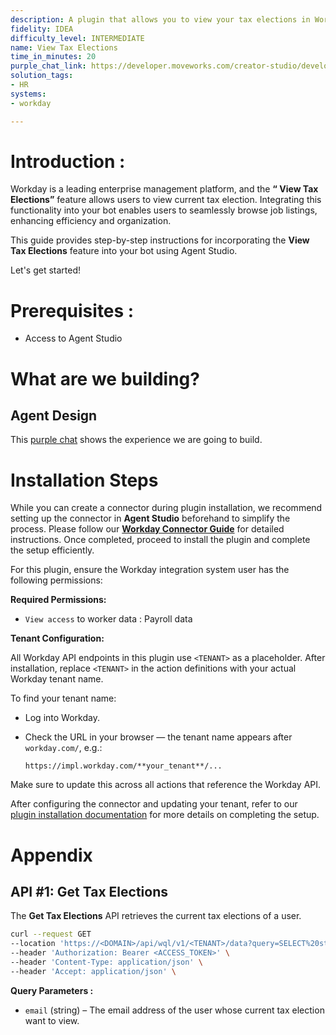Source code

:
 ```yaml
---
description: A plugin that allows you to view your tax elections in Workday.
fidelity: IDEA
difficulty_level: INTERMEDIATE
name: View Tax Elections
time_in_minutes: 20
purple_chat_link: https://developer.moveworks.com/creator-studio/developer-tools/purple-chat/?conversation=%7B%22startTimestamp%22%3A%2211%3A43%2BAM%22%2C%22messages%22%3A%5B%7B%22role%22%3A%22user%22%2C%22parts%22%3A%5B%7B%22richText%22%3A%22%3Cp%3EI+want+to+view+my+tax+elections.%3Cbr%3E%3C%2Fp%3E%22%7D%5D%7D%2C%7B%22role%22%3A%22assistant%22%2C%22parts%22%3A%5B%7B%22richText%22%3A%22%3Cp%3EI%27ll+retrieve+your+tax+elections+from+Workday.%3Cbr%3E%3C%2Fp%3E%22%7D%5D%7D%2C%7B%22role%22%3A%22assistant%22%2C%22parts%22%3A%5B%7B%22reasoningSteps%22%3A%5B%7B%22status%22%3A%22success%22%2C%22richText%22%3A%22Fetching+tax+elections+from+Workday%22%7D%5D%7D%2C%7B%22richText%22%3A%22%3Cp%3EHere+are+your+current+tax+elections%3A%3Cbr%3E%3C%2Fp%3E%22%7D%2C%7B%22richText%22%3A%22%3Cb%3EFederal+Tax+Election%3C%2Fb%3E%3Cbr%3E%3Cb%3EStatus%3A+%3C%2Fb%3E+Married%3Cbr%3E%3Cb%3EAllowances%3A+%3C%2Fb%3E+2%3Cbr%3E%3Cb%3EAdditional+withholding%3A+%3C%2Fb%3E+%24100%3Cbr%3E%22%7D%2C%7B%22richText%22%3A%22%3Cb%3EState+Tax+Election%3C%2Fb%3E%3Cbr%3E%3Cb%3EState%3A+%3C%2Fb%3E+California%3Cbr%3E%3Cb%3EStatus%3A+%3C%2Fb%3E+Single%3Cbr%3E%3Cb%3EAllowances%3A+%3C%2Fb%3E+1%3Cbr%3E%3Cb%3EAdditional+withholding%3A+%3C%2Fb%3E+%2450%3Cbr%3E%22%7D%5D%7D%5D%7D
solution_tags:
- HR
systems:
- workday

---
```

# **Introduction :**

Workday is a leading enterprise management platform, and the **“ View Tax Elections”** feature allows users to view current tax election. Integrating this functionality into your bot enables users to seamlessly browse job listings, enhancing efficiency and organization.

This guide provides step-by-step instructions for incorporating the **View Tax Elections** feature into your bot using Agent Studio.

Let's get started!

# Prerequisites :

- Access to Agent Studio

# What are we building?

## **Agent Design**

This [purple chat](https://developer.moveworks.com/creator-studio/developer-tools/purple-chat?conversation=%7B%22startTimestamp%22%3A%2211%3A43%2BAM%22%2C%22messages%22%3A%5B%7B%22role%22%3A%22user%22%2C%22parts%22%3A%5B%7B%22richText%22%3A%22%3Cp%3EI+want+to+view+my+tax+elections.%3Cbr%3E%3C%2Fp%3E%22%7D%5D%7D%2C%7B%22role%22%3A%22assistant%22%2C%22parts%22%3A%5B%7B%22richText%22%3A%22%3Cp%3EI%27ll+retrieve+your+tax+elections+from+Workday.%3Cbr%3E%3C%2Fp%3E%22%7D%5D%7D%2C%7B%22role%22%3A%22assistant%22%2C%22parts%22%3A%5B%7B%22reasoningSteps%22%3A%5B%7B%22status%22%3A%22success%22%2C%22richText%22%3A%22Fetching+tax+elections+from+Workday%22%7D%5D%7D%2C%7B%22richText%22%3A%22%3Cp%3EHere+are+your+current+tax+elections%3A%3Cbr%3E%3C%2Fp%3E%22%7D%2C%7B%22richText%22%3A%22%3Cb%3EFederal+Tax+Election%3C%2Fb%3E%3Cbr%3E%3Cb%3EStatus%3A+%3C%2Fb%3E+Married%3Cbr%3E%3Cb%3EAllowances%3A+%3C%2Fb%3E+2%3Cbr%3E%3Cb%3EAdditional+withholding%3A+%3C%2Fb%3E+%24100%3Cbr%3E%22%7D%2C%7B%22richText%22%3A%22%3Cb%3EState+Tax+Election%3C%2Fb%3E%3Cbr%3E%3Cb%3EState%3A+%3C%2Fb%3E+California%3Cbr%3E%3Cb%3EStatus%3A+%3C%2Fb%3E+Single%3Cbr%3E%3Cb%3EAllowances%3A+%3C%2Fb%3E+1%3Cbr%3E%3Cb%3EAdditional+withholding%3A+%3C%2Fb%3E+%2450%3Cbr%3E%22%7D%5D%7D%5D%7D) shows the experience we are going to build.

# **Installation Steps**

While you can create a connector during plugin installation, we recommend setting up the connector in **Agent Studio** beforehand to simplify the process. Please follow our [**Workday Connector Guide**](https://developer.moveworks.com/marketplace/package/?id=workday&hist=home%2Cbrws#how-to-implement) for detailed instructions. Once completed, proceed to install the plugin and complete the setup efficiently.

For this plugin, ensure the Workday integration system user has the following permissions:

**Required Permissions:**

- `View access` to worker data : Payroll data

**Tenant Configuration:**

All Workday API endpoints in this plugin use `<TENANT>` as a placeholder. After installation, replace `<TENANT>` in the action definitions with your actual Workday tenant name.

To find your tenant name:

- Log into Workday.
- Check the URL in your browser — the tenant name appears after `workday.com/`, e.g.:
    
    `https://impl.workday.com/**your_tenant**/...`
    

Make sure to update this across all actions that reference the Workday API.

After configuring the connector and updating your tenant, refer to our [plugin installation documentation](https://help.moveworks.com/docs/ai-agent-marketplace-installation) for more details on completing the setup.

# **Appendix**

## API #1: Get Tax Elections

The **Get Tax Elections** API retrieves the current tax elections of a user.

```bash
curl --request GET
--location 'https://<DOMAIN>/api/wql/v1/<TENANT>/data?query=SELECT%20stateWithholdingWork_AdditionalAmount%2C%20stateWithholdingResident_MaritalStatus%2C%20stateWithholdingResident_NumberOfAllowances%2C%20federalWithholdingW_4_AdditionalAmount%2C%20federalWithholdingW_4_MaritalStatus%2C%20federalWithholdingW_4_NumberOfAllowances%20FROM%20workerFromEmailAddress%20(emailAddress%20%3D%20%27{{email}}%27)' \
--header 'Authorization: Bearer <ACCESS_TOKEN>' \
--header 'Content-Type: application/json' \
--header 'Accept: application/json' \
```

**Query Parameters :**

- `email`  (string) – The email address of the user whose current tax election want to view.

++++

* **Work instructions**
Your answer should hold exactly the lines from the one containing "# **Appendix**" to the last line of the data, both included, and no others.

* **Exercise answer**
# **Appendix**

## API #1: Get Tax Elections

The **Get Tax Elections** API retrieves the current tax elections of a user.

```bash
curl --request GET
--location 'https://<DOMAIN>/api/wql/v1/<TENANT>/data?query=SELECT%20stateWithholdingWork_AdditionalAmount%2C%20stateWithholdingResident_MaritalStatus%2C%20stateWithholdingResident_NumberOfAllowances%2C%20federalWithholdingW_4_AdditionalAmount%2C%20federalWithholdingW_4_MaritalStatus%2C%20federalWithholdingW_4_NumberOfAllowances%20FROM%20workerFromEmailAddress%20(emailAddress%20%3D%20%27{{email}}%27)' \
--header 'Authorization: Bearer <ACCESS_TOKEN>' \
--header 'Content-Type: application/json' \
--header 'Accept: application/json' \
```

**Query Parameters :**

- `email`  (string) – The email address of the user whose current tax election want to view.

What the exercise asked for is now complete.